## What needs to be done:
Transcribe each record exactly as it appears.

## Listed records:
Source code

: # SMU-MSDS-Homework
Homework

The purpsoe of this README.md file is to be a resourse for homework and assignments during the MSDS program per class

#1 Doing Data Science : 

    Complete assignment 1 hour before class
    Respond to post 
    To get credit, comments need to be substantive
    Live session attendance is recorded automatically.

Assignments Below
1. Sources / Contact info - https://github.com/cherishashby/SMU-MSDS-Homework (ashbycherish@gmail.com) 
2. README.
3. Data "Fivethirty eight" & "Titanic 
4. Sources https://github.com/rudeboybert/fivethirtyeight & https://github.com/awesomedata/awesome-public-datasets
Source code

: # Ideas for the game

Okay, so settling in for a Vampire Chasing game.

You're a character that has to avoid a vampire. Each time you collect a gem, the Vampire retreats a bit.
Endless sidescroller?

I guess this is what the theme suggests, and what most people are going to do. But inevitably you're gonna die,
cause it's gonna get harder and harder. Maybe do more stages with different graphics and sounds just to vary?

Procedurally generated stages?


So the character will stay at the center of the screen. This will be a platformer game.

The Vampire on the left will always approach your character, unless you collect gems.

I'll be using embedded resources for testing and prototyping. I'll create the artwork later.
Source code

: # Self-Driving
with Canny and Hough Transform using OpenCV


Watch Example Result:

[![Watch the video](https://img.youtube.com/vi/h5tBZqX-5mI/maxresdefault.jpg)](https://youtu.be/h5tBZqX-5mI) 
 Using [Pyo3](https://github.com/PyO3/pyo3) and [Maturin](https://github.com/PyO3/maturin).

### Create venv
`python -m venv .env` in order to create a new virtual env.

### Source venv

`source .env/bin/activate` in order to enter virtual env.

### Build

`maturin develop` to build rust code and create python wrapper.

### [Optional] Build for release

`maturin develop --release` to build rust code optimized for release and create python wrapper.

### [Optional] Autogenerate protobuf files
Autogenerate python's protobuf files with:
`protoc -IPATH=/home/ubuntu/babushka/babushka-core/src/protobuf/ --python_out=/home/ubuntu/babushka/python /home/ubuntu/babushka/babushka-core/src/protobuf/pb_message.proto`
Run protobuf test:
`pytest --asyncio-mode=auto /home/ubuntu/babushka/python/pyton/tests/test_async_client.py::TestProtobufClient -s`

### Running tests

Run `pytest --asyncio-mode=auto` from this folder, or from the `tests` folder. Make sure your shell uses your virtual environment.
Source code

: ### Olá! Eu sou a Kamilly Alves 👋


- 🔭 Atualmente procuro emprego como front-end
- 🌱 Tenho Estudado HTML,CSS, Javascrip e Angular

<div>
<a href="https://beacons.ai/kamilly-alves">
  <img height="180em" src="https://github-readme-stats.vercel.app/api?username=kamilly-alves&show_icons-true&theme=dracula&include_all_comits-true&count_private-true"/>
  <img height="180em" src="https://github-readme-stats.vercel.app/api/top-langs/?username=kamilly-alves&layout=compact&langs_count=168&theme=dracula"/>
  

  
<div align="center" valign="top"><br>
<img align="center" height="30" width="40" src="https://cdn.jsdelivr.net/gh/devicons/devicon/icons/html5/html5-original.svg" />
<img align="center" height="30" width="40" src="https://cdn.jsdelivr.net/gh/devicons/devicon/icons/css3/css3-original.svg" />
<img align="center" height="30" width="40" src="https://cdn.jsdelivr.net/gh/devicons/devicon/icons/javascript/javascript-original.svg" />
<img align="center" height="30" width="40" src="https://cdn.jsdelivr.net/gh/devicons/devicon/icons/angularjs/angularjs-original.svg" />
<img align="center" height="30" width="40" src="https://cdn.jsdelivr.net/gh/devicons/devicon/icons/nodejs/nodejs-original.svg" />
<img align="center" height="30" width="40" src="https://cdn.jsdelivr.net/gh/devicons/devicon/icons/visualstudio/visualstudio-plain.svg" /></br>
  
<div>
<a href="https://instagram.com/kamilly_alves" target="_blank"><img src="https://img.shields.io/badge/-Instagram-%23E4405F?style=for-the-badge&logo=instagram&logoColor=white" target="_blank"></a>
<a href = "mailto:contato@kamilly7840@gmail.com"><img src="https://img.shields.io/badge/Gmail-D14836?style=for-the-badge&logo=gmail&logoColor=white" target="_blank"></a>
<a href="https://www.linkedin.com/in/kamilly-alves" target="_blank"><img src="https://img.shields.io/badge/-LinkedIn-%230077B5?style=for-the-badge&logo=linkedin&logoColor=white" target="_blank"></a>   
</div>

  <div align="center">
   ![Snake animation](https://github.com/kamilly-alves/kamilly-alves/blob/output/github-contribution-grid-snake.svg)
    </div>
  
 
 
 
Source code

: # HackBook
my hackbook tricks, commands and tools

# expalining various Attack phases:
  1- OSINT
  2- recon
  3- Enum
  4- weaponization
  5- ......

## Completed task:
Source code

: # SMU-MSDS-Homework
Homework

The purpsoe of this README.md file is to be a resourse for homework and assignments during the MSDS program per class

#1 Doing Data Science : 

    Complete assignment 1 hour before class
    Respond to post 
    To get credit, comments need to be substantive
    Live session attendance is recorded automatically.

Assignments Below
1. Sources / Contact info - https://github.com/cherishashby/SMU-MSDS-Homework (ashbycherish@gmail.com) 
2. README.
3. Data "Fivethirty eight" & "Titanic 
4. Sources https://github.com/rudeboybert/fivethirtyeight & https://github.com/awesomedata/awesome-public-datasets
Source code

: # Ideas for the game

Okay, so settling in for a Vampire Chasing game.

You're a character that has to avoid a vampire. Each time you collect a gem, the Vampire retreats a bit.
Endless sidescroller?

I guess this is what the theme suggests, and what most people are going to do. But inevitably you're gonna die,
cause it's gonna get harder and harder. Maybe do more stages with different graphics and sounds just to vary?

Procedurally generated stages?


So the character will stay at the center of the screen. This will be a platformer game.

The Vampire on the left will always approach your character, unless you collect gems.

I'll be using embedded resources for testing and prototyping. I'll create the artwork later.
Source code

: # Self-Driving
with Canny and Hough Transform using OpenCV


Watch Example Result:

[![Watch the video](https://img.youtube.com/vi/h5tBZqX-5mI/maxresdefault.jpg)](https://youtu.be/h5tBZqX-5mI) 
 Using [Pyo3](https://github.com/PyO3/pyo3) and [Maturin](https://github.com/PyO3/maturin).

### Create venv
`python -m venv .env` in order to create a new virtual env.

### Source venv

`source .env/bin/activate` in order to enter virtual env.

### Build

`maturin develop` to build rust code and create python wrapper.

### [Optional] Build for release

`maturin develop --release` to build rust code optimized for release and create python wrapper.

### [Optional] Autogenerate protobuf files
Autogenerate python's protobuf files with:
`protoc -IPATH=/home/ubuntu/babushka/babushka-core/src/protobuf/ --python_out=/home/ubuntu/babushka/python /home/ubuntu/babushka/babushka-core/src/protobuf/pb_message.proto`
Run protobuf test:
`pytest --asyncio-mode=auto /home/ubuntu/babushka/python/pyton/tests/test_async_client.py::TestProtobufClient -s`

### Running tests

Run `pytest --asyncio-mode=auto` from this folder, or from the `tests` folder. Make sure your shell uses your virtual environment.
Source code

: ### Olá! Eu sou a Kamilly Alves 👋


- 🔭 Atualmente procuro emprego como front-end
- 🌱 Tenho Estudado HTML,CSS, Javascrip e Angular

<div>
<a href="https://beacons.ai/kamilly-alves">
  <img height="180em" src="https://github-readme-stats.vercel.app/api?username=kamilly-alves&show_icons-true&theme=dracula&include_all_comits-true&count_private-true"/>
  <img height="180em" src="https://github-readme-stats.vercel.app/api/top-langs/?username=kamilly-alves&layout=compact&langs_count=168&theme=dracula"/>
  

  
<div align="center" valign="top"><br>
<img align="center" height="30" width="40" src="https://cdn.jsdelivr.net/gh/devicons/devicon/icons/html5/html5-original.svg" />
<img align="center" height="30" width="40" src="https://cdn.jsdelivr.net/gh/devicons/devicon/icons/css3/css3-original.svg" />
<img align="center" height="30" width="40" src="https://cdn.jsdelivr.net/gh/devicons/devicon/icons/javascript/javascript-original.svg" />
<img align="center" height="30" width="40" src="https://cdn.jsdelivr.net/gh/devicons/devicon/icons/angularjs/angularjs-original.svg" />
<img align="center" height="30" width="40" src="https://cdn.jsdelivr.net/gh/devicons/devicon/icons/nodejs/nodejs-original.svg" />
<img align="center" height="30" width="40" src="https://cdn.jsdelivr.net/gh/devicons/devicon/icons/visualstudio/visualstudio-plain.svg" /></br>
  
<div>
<a href="https://instagram.com/kamilly_alves" target="_blank"><img src="https://img.shields.io/badge/-Instagram-%23E4405F?style=for-the-badge&logo=instagram&logoColor=white" target="_blank"></a>
<a href = "mailto:contato@kamilly7840@gmail.com"><img src="https://img.shields.io/badge/Gmail-D14836?style=for-the-badge&logo=gmail&logoColor=white" target="_blank"></a>
<a href="https://www.linkedin.com/in/kamilly-alves" target="_blank"><img src="https://img.shields.io/badge/-LinkedIn-%230077B5?style=for-the-badge&logo=linkedin&logoColor=white" target="_blank"></a>   
</div>

  <div align="center">
   ![Snake animation](https://github.com/kamilly-alves/kamilly-alves/blob/output/github-contribution-grid-snake.svg)
    </div>
  
 
 
 
Source code

: # HackBook
my hackbook tricks, commands and tools

# expalining various Attack phases:
  1- OSINT
  2- recon
  3- Enum
  4- weaponization
  5- ......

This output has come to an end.